Tantas veces padecemos de miopía existencial, incapaces de ver más allá. Estamos tan limitados por nuestras propias conclusiones. Estas, generalmente se quedan en lo que esa misma palabra significa: final de una historia, horizontes cerrados que no atisban un mayor horizonte. Nuestra sociedad del bienestar, con todo lo positivo que eso significa, no llega a garantizar el bien-ser. Tiende a disimular el mal, especialmente cuando toca la propia vida; tiende a maquillarlo con eufemismos o hasta procura colarlo como algo normal. De ahí que tendamos a rehuir de todo lo que nos recuerda que somos limitados, transitorios y frágiles, como la enfermedad y sus consecuencias. Paradójicamente, el dolor y la muerte pueden ser ocasión de gracia para considerar cómo estamos asumiendo la vida. Cuando tocan a nuestra puerta no nos ponemos a dar lecciones, sino que aprendemos. Si buscamos la ayuda Dios, nos pondremos a la escucha y acogida de lo que Él quiere enseñarnos. Entonces podemos divisar el faro luminoso de la cruz de Cristo, donde él carga con toda la tragedia humana para redimirla a través de un amor sin reservas.

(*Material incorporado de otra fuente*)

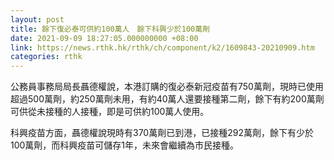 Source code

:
 ```yaml
---
layout: post
title: 餘下復必泰可供約100萬人　餘下科興少於100萬劑
date: 2021-09-09 18:27:05.000000000 +08:00
link: https://news.rthk.hk/rthk/ch/component/k2/1609843-20210909.htm
categories: rthk
---
```


公務員事務局局長聶德權說，本港訂購的復必泰新冠疫苗有750萬劑，現時已使用超過500萬劑，約250萬劑未用，有約40萬人還要接種第二劑，餘下有約200萬劑可供從未接種的人接種，即是可供約100萬人使用。

科興疫苗方面，聶德權說現時有370萬劑已到港，已接種292萬劑，餘下有少於100萬劑，而科興疫苗可儲存1年，未來會繼續為市民接種。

Al contemplarla, recordamos que, clavados junto a él, también estuvieron otros dos: uno que blasfemaba y se cerraba a la gracia, como también otro que tomó conciencia sobre sí mismo y quién era el que padecía junto a él. Este último se ganó el Paraíso en un instante. Porque el dolor es como el sonar de la campana de la iglesia del pueblo, que llama a todos a la oración. Muchos la oyen y responden; otros pasan de ella y se quedan sufriendo solos.

Por todo esto, preguntémonos hoy: ¿Es tan auténtica mi fe como para llenarme de vida y libertad o tengo una fe adormecida, que no me da vida ni a mí ni a nadie alrededor?